Yes, the South Carolina Supreme Court dismissed the lawsuit against Carnival Cruise Lines on a technicality.

The court said that since all members of the public suffer from congestion, pollution and noise associated with cruise ships, the plaintiff neighborhoods did not have standing to sue for individualized effects. Therefore, neighborhood associations near Union Pier, which bear the most direct effects, will not get their day in court.

The court said plaintiffs must allege that they suffer harm in a personal, individual way.

The basis for the lawsuit was far from frivolous given the seriousness of the issues, the fact that Judge Newman, appointed by the S.C. Supreme Court to hear motions in the case, had recommended that a majority of the counts proceed to trial, and the determination by the Supreme Court in its cruise ship opinion that "All members of the public suffer from and are inconvenienced by traffic congestion, pollution, noise and obstructed views."

On a positive note, neighborhood associations and preservation groups hopefully will have the opportunity to participate in the historic preservation impact study required by a federal judge to determine whether the U.S. Army Corps of Engineers should issue permits at Union Pier for a new cruise ship terminal.

This study should include analysis of the full scope of impacts of cruise ship operations on the historic district and could explore alternatives to a cruise ship terminal at Union Pier.

Also on a positive note, our Charleston state representatives, recognizing the statutory obligation of the State Ports Authority to consider mitigation of the effects of new projects on the City of Charleston, have proposed state funding for shore power for cruise ships.

Wherever a cruise ship terminal may be located, shore power facilities would be a welcome feature to eliminate the current pollution and soot problems and the health issues emphasized by our county and state medical societies.

Other forward-looking port cities have improved the health and quality of life of residents by finding a way to offer shore power for cruise ships. Use of shore power could eliminate pollution as a consideration in analyzing the best location for a terminal.

We hope our City Council will request that shore power facilities for cruise ships be installed in Charleston.

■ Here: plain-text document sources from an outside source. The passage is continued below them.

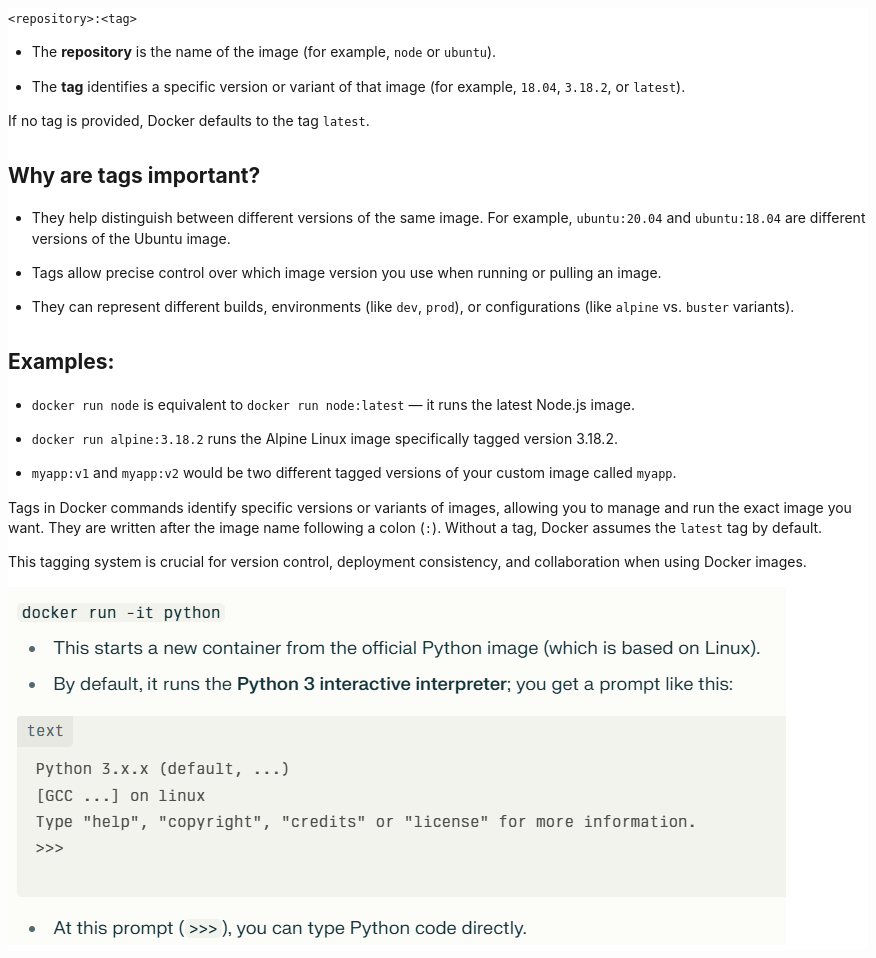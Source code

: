 `<repository>:<tag>`

- The **repository** is the name of the image (for example, `node` or `ubuntu`).
    
- The **tag** identifies a specific version or variant of that image (for example, `18.04`, `3.18.2`, or `latest`).
    

If no tag is provided, Docker defaults to the tag `latest`.

## Why are tags important?

- They help distinguish between different versions of the same image. For example, `ubuntu:20.04` and `ubuntu:18.04` are different versions of the Ubuntu image.
    
- Tags allow precise control over which image version you use when running or pulling an image.
    
- They can represent different builds, environments (like `dev`, `prod`), or configurations (like `alpine` vs. `buster` variants).



## Examples:

- `docker run node` is equivalent to `docker run node:latest` — it runs the latest Node.js image.
    
- `docker run alpine:3.18.2` runs the Alpine Linux image specifically tagged version 3.18.2.
    
- `myapp:v1` and `myapp:v2` would be two different tagged versions of your custom image called `myapp`.


Tags in Docker commands identify specific versions or variants of images, allowing you to manage and run the exact image you want. They are written after the image name following a colon (`:`). Without a tag, Docker assumes the `latest` tag by default.

This tagging system is crucial for version control, deployment consistency, and collaboration when using Docker images.

![image-316.png](../../Images/image-316.png)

Neighborhoods near Union Pier have been emphasizing for three years the need to mitigate the impacts of cruise ships on downtown Charleston by limiting the size and number of ships, offering shore power and exploring alternate locations.

A decade from now, there could be a vibrant new waterfront community at Union Pier or there could be a cruise ship terminal and massive parking lot, pressured to take many more visits by even larger cruise ships and significantly influencing the type of development that occurs around it.

Getting this wrong can significantly change the historic Charleston experience and the reason that so many land-based tourists come.

Steve Gates is president of the Charlestowne Neighborhood Association.